I've always thought that one of the best things about The Witcher 3 is the way the characters feel so believable, and the dialogue interactions went far to add that extra spark of immersion and magic to the game. Contrary to popular belief, CD Projekt RED aren't actual wizards--their sorcery is built around code and algorithms rather than grimoires--and the studio reveals how it spun those magical dialogue sequences.
At a recent talk at GDC, CD Projekt RED animation technical director Piotr Tomsinski discussed the science behind The Witcher 3's natural character dialogue. Rather than animate each individual scene by hand and piece together the dialogue, the devs utilized a rather powerful algorithm that compiles different ingredients like location, character type, and dialogue into a fully animated scene. Since the game has some 35 hours of dialogue alone, handcrafting each individual scene with custom mo-capture sequences would take an eternity.

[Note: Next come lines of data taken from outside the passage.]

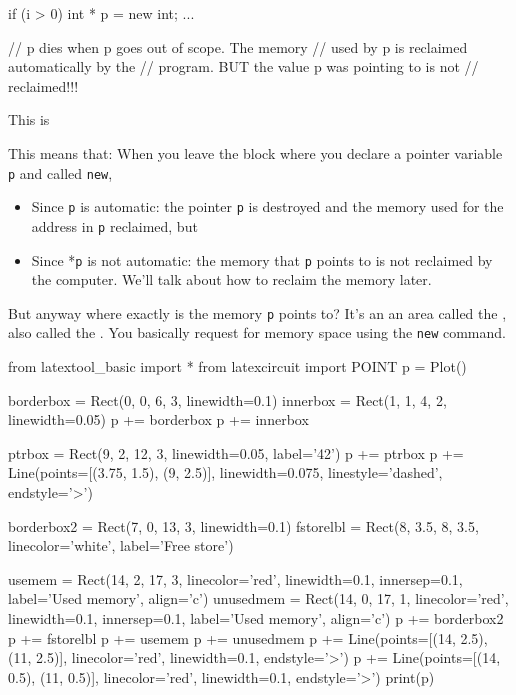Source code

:\begin{consolethree}[escapeinside=||]
if (i > 0)
{
    int * p = new int;
    ...
}

// p dies when p goes out of scope. The memory
// used by p is reclaimed automatically by the
// program. BUT the value p was pointing to is not
// reclaimed!!! 
\end{consolethree}
This is 

This means that: When you leave the block where you declare a pointer variable \texttt{p} and called \texttt{new},

\begin{itemize}
\item
  Since \texttt{p} is automatic: the pointer \texttt{p} is destroyed and the
  memory used for the address in \texttt{p} reclaimed, but
\item
  Since *\texttt{p} is not automatic: the memory that \texttt{p} points to is not reclaimed by the computer. We'll talk about how to reclaim the memory later.
\end{itemize}

But anyway where exactly is the memory \texttt{p} points to? It's an an area called the , also called the . You basically request for memory space using the \texttt{new} command.
\begin{python}
from latextool_basic import *
from latexcircuit import POINT
p = Plot()

borderbox = Rect(0, 0, 6, 3, linewidth=0.1)
innerbox = Rect(1, 1, 4, 2, linewidth=0.05)
p += borderbox
p += innerbox

ptrbox = Rect(9, 2, 12, 3, linewidth=0.05, label='42')
p += ptrbox
p += Line(points=[(3.75, 1.5), (9, 2.5)], linewidth=0.075, linestyle='dashed', endstyle='>')

borderbox2 = Rect(7, 0, 13, 3, linewidth=0.1)
fstorelbl = Rect(8, 3.5, 8, 3.5, linecolor='white', label='Free store')

usemem = Rect(14, 2, 17, 3, linecolor='red', linewidth=0.1, innersep=0.1, label='Used memory', align='c')
unusedmem = Rect(14, 0, 17, 1, linecolor='red', linewidth=0.1, innersep=0.1, label='Used memory', align='c')
p += borderbox2
p += fstorelbl
p += usemem
p += unusedmem
p += Line(points=[(14, 2.5), (11, 2.5)], linecolor='red', linewidth=0.1, endstyle='>')
p += Line(points=[(14, 0.5), (11, 0.5)], linecolor='red', linewidth=0.1, endstyle='>')
print(p)
\end{python}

"The generator requires three different types of inputs: information about the actors, [some cinematic instructions], and finally the extracted data from voiceovers," Tomsinski said at the talk. "We use an algorithm to generate markers, or accents, from the voiceovers, so later we can match the events in animation with the sound. It generates camera movement and placement, facial animation, body animations, and the lookats."

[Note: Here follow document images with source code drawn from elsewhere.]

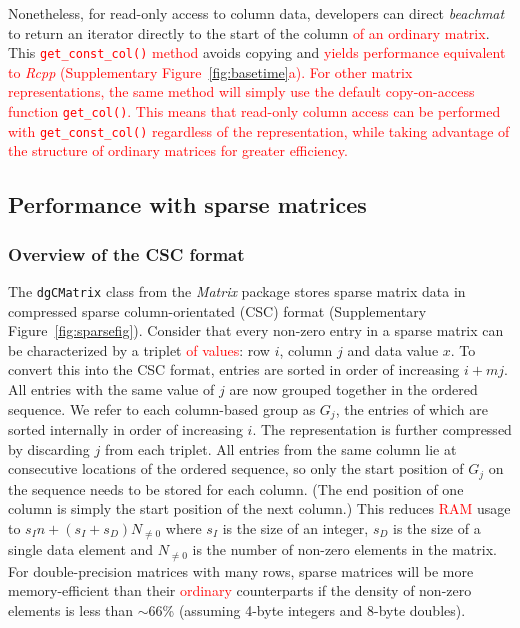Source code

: \documentclass{article}
\newcommand{\beachmat}{\textit{beachmat}}
\newcommand{\code}[1]{\texttt{#1}}
\newcommand{\revised}[1]{\textcolor{red}{#1}}
\begin{document}
Nonetheless, for read-only access to column data, developers can direct \beachmat{} to return an iterator directly to the start of the column \revised{of an ordinary matrix}.
This \revised{\code{get\_const\_col()} method} avoids copying and \revised{yields performance equivalent to \textit{Rcpp} (Supplementary Figure~\ref{fig:basetime}a).
For other matrix representations, the same method will simply use the default copy-on-access function \code{get\_col()}.
This means that read-only column access can be performed with \code{get\_const\_col()} regardless of the representation, while taking advantage of the structure of ordinary matrices for greater efficiency.}

\subsection{Performance with sparse matrices}

\subsubsection{Overview of the CSC format}
The \code{dgCMatrix} class from the \textit{Matrix} package stores sparse matrix data in compressed sparse column-orientated (CSC) format (Supplementary Figure~\ref{fig:sparsefig}).
Consider that every non-zero entry in a sparse matrix can be characterized by a triplet \revised{of values}: row $i$, column $j$ and data value $x$.
To convert this into the CSC format, entries are sorted in order of increasing $i + mj$.
All entries with the same value of $j$ are now grouped together in the ordered sequence.
We refer to each column-based group as $G_j$, the entries of which are sorted internally in order of increasing $i$.
The representation is further compressed by discarding $j$ from each triplet.
All entries from the same column lie at consecutive locations of the ordered sequence, so only the start position of $G_j$ on the sequence needs to be stored for each column.
(The end position of one column is simply the start position of the next column.)
This reduces \revised{RAM} usage to $s_In + (s_I + s_D) N_{\ne 0}$ where $s_I$ is the size of an integer, $s_D$ is the size of a single data element and $N_{\ne 0}$ is the number of non-zero elements in the matrix.
For double-precision matrices with many rows, sparse matrices will be more memory-efficient than their \revised{ordinary} counterparts if the density of non-zero elements is less than $\sim 66$\% (assuming 4-byte integers and 8-byte doubles). 
\end{document}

Using this generator, the devs could easily click a button and recreate scenes over and over until they find something they like. One of Tomsinski's slides compared CDPR's dialogue generator to Lego bricks: "one set of bricks, many dialogues". The generator doesn't always spit out a finished product, however. The devs still have to go in and touch-up the scene, but some of the lesser one-liner dialogues don't need touch-ups.
"It sounds crazy, especially for the artist, but we do generate dialogues by code. The generator's purpose is to fill the timeline with basic units. It creates the first pass of the dialogue loop. We found out it's much faster to fix or modify existing events than to preset every event every time for every character. The generator works so well that some less important dialogues will be untouched by the human hand."
I absolutely love seeing the science of game development magic laid out like this, especially when we get to see CD Projekt RED's spellbook. The devs are absolute masters of their craft, and I bet we'll see this kind of algorithm used in Cyberpunk 2077 and the studio's new unannounced game coming later this year.